Magistrado ResponsávelANA CELESTE CARVALHO
Data da Resolução16 de Abril de 2020
EmissorTribunal Central Administrativo Sul

Acordam em conferência na Secção de Contencioso Administrativo do Tribunal Central Administrativo Sul: N……., Lda.

, devidamente identificada nos autos, inconformada, veio interpor recurso jurisdicional da decisão do Tribunal Administrativo e Fiscal de Almada, datada de 13/01/2020, que no âmbito da ação de contencioso pré-contratual instaurada contra o Ministério da Defesa Nacional e a Contrainteressada, EID ………………., S.A.

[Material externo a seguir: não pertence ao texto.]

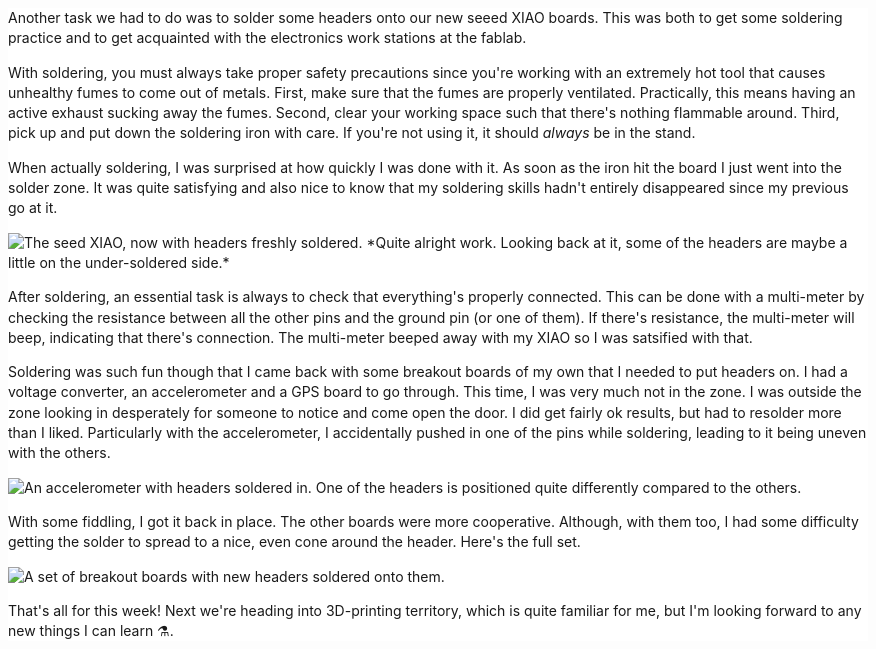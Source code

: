 Another task we had to do was to solder some headers onto our new seeed XIAO
boards. This was both to get some soldering practice and to get acquainted with
the electronics work stations at the fablab.

With soldering, you must always take proper safety precautions since you're
working with an extremely hot tool that causes unhealthy fumes to come out of
metals. First, make sure that the fumes are properly ventilated. Practically,
this means having an active exhaust sucking away the fumes. Second, clear your
working space such that there's nothing flammable around. Third, pick up and put
down the soldering iron with care. If you're not using it, it should *always* be
in the stand.

When actually soldering, I was surprised at how quickly I was done with it. As
soon as the iron hit the board I just went into the solder zone. It was quite
satisfying and also nice to know that my soldering skills hadn't entirely
disappeared since my previous go at it.

<picture>
    <source srcset="/media/xiao-ready-small.webp 480w"
    media="(max-width: 480px) and (max-resolution: 1dppx)" />
    <img src="/media/xiao-ready.webp" loading="lazy" alt="The seed XIAO, now with headers freshly soldered." />
</picture>
<span>*Quite alright work. Looking back at it, some of the headers are maybe a
little on the under-soldered side.*</span>

After soldering, an essential task is always to check that everything's properly
connected. This can be done with a multi-meter by checking the resistance
between all the other pins and the ground pin (or one of them). If there's
resistance, the multi-meter will beep, indicating that there's connection. The
multi-meter beeped away with my XIAO so I was satsified with that.

Soldering was such fun though that I came back with some breakout boards of my
own that I needed to put headers on. I had a voltage converter, an accelerometer
and a GPS board to go through. This time, I was very much not in the zone. I was
outside the zone looking in desperately for someone to notice and come open the
door. I did get fairly ok results, but had to resolder more than I liked.
Particularly with the accelerometer, I accidentally pushed in one of the pins 
while soldering, leading to it being uneven with the others.

<picture>
    <source srcset="/media/uneven-small.webp 480w"
    media="(max-width: 480px) and (max-resolution: 1dppx)" />
    <img src="/media/uneven.webp" loading="lazy" alt="An accelerometer with
    headers soldered in. One of the headers is positioned quite differently
    compared to the others." />
</picture>

With some fiddling, I got it back in place. The other boards were more
cooperative. Although, with them too, I had some difficulty getting the solder
to spread to a nice, even cone around the header. Here's the full set.

<picture>
    <source srcset="/media/final-boards-small.webp 480w"
    media="(max-width: 480px) and (max-resolution: 1dppx)" />
    <img src="/media/final-boards.webp" loading="lazy" alt="A set of breakout
    boards with new headers soldered onto them." />
</picture>

That's all for this week! Next we're heading into 3D-printing territory, which
is quite familiar for me, but I'm looking forward to any new things I can learn ⚗️.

, julgou procedente a exceção da intempestividade da interposição da ação e absolveu a Entidade Demandada e a Contrainteressada da instância.

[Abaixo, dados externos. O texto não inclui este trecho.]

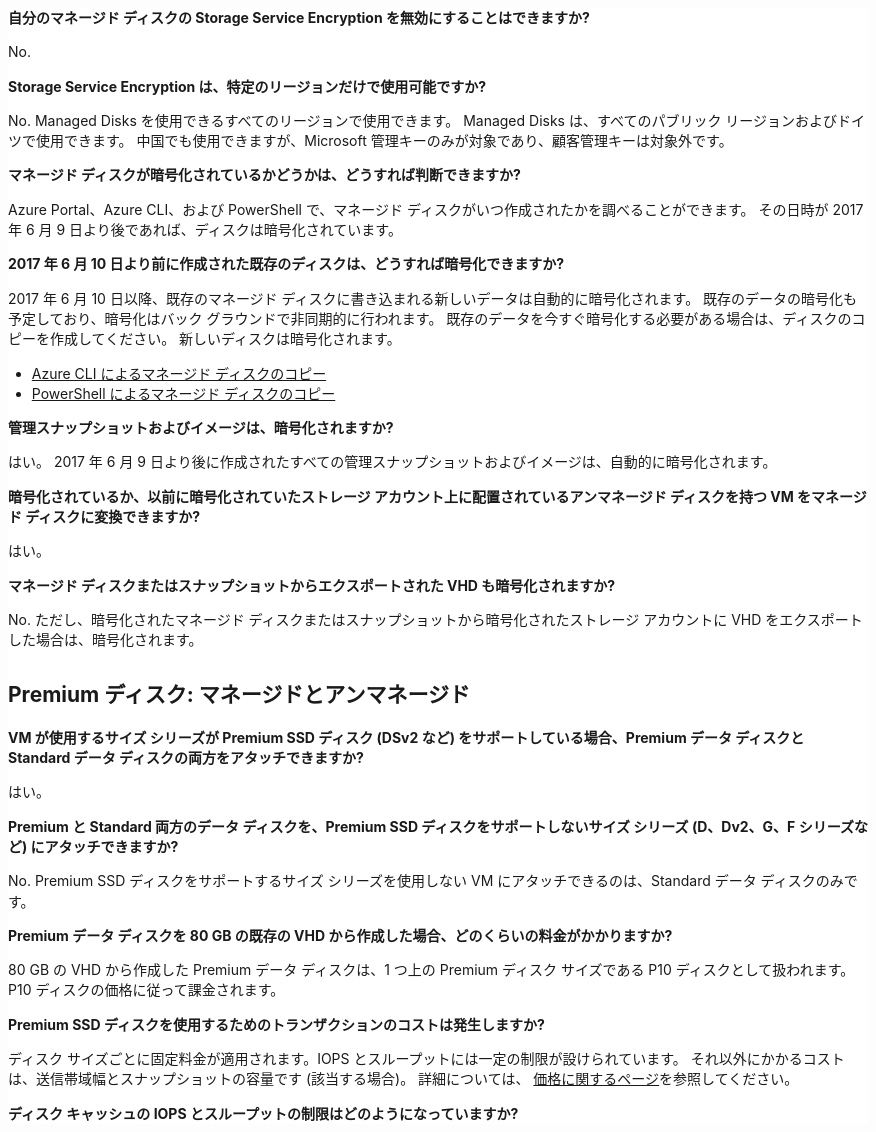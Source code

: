 **自分のマネージド ディスクの Storage Service Encryption を無効にすることはできますか?**

No.

**Storage Service Encryption は、特定のリージョンだけで使用可能ですか?**

No. Managed Disks を使用できるすべてのリージョンで使用できます。 Managed Disks は、すべてのパブリック リージョンおよびドイツで使用できます。 中国でも使用できますが、Microsoft 管理キーのみが対象であり、顧客管理キーは対象外です。

**マネージド ディスクが暗号化されているかどうかは、どうすれば判断できますか?**

Azure Portal、Azure CLI、および PowerShell で、マネージド ディスクがいつ作成されたかを調べることができます。 その日時が 2017 年 6 月 9 日より後であれば、ディスクは暗号化されています。

**2017 年 6 月 10 日より前に作成された既存のディスクは、どうすれば暗号化できますか?**

2017 年 6 月 10 日以降、既存のマネージド ディスクに書き込まれる新しいデータは自動的に暗号化されます。 既存のデータの暗号化も予定しており、暗号化はバック グラウンドで非同期的に行われます。 既存のデータを今すぐ暗号化する必要がある場合は、ディスクのコピーを作成してください。 新しいディスクは暗号化されます。

* [Azure CLI によるマネージド ディスクのコピー](../articles/virtual-machines/scripts/virtual-machines-linux-cli-sample-copy-managed-disks-to-same-or-different-subscription.md?toc=%2fcli%2fmodule%2ftoc.json)
* [PowerShell によるマネージド ディスクのコピー](../articles/virtual-machines/scripts/virtual-machines-windows-powershell-sample-copy-managed-disks-to-same-or-different-subscription.md?toc=%2fcli%2fmodule%2ftoc.json)

**管理スナップショットおよびイメージは、暗号化されますか?**

はい。 2017 年 6 月 9 日より後に作成されたすべての管理スナップショットおよびイメージは、自動的に暗号化されます。 

**暗号化されているか、以前に暗号化されていたストレージ アカウント上に配置されているアンマネージド ディスクを持つ VM をマネージド ディスクに変換できますか?**

はい。

**マネージド ディスクまたはスナップショットからエクスポートされた VHD も暗号化されますか?**

No. ただし、暗号化されたマネージド ディスクまたはスナップショットから暗号化されたストレージ アカウントに VHD をエクスポートした場合は、暗号化されます。 

## <a name="premium-disks-managed-and-unmanaged"></a>Premium ディスク: マネージドとアンマネージド

**VM が使用するサイズ シリーズが Premium SSD ディスク (DSv2 など) をサポートしている場合、Premium データ ディスクと Standard データ ディスクの両方をアタッチできますか?** 

はい。

**Premium と Standard 両方のデータ ディスクを、Premium SSD ディスクをサポートしないサイズ シリーズ (D、Dv2、G、F シリーズなど) にアタッチできますか?**

No. Premium SSD ディスクをサポートするサイズ シリーズを使用しない VM にアタッチできるのは、Standard データ ディスクのみです。

**Premium データ ディスクを 80 GB の既存の VHD から作成した場合、どのくらいの料金がかかりますか?**

80 GB の VHD から作成した Premium データ ディスクは、1 つ上の Premium ディスク サイズである P10 ディスクとして扱われます。 P10 ディスクの価格に従って課金されます。

**Premium SSD ディスクを使用するためのトランザクションのコストは発生しますか?**

ディスク サイズごとに固定料金が適用されます。IOPS とスループットには一定の制限が設けられています。 それ以外にかかるコストは、送信帯域幅とスナップショットの容量です (該当する場合)。 詳細については、 [価格に関するページ](https://azure.microsoft.com/pricing/details/storage)を参照してください。

**ディスク キャッシュの IOPS とスループットの制限はどのようになっていますか?**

* Formula a Autora, aqui Recorrente, nas respetivas alegações, as seguintes conclusões que se reproduzem: “I. A sentença proferida pelo Tribunal a quo considerou verificada a exceção dilatória de caducidade do direito de ação, invocada pelo Réu e pela Contrainteressada nas respetivas Contestações, absolvendo estes da instância, nos termos do disposto na alínea k) do artigo 89.º do Código de Processo nos Tribunais Administrativos (doravante, C.P.T.A).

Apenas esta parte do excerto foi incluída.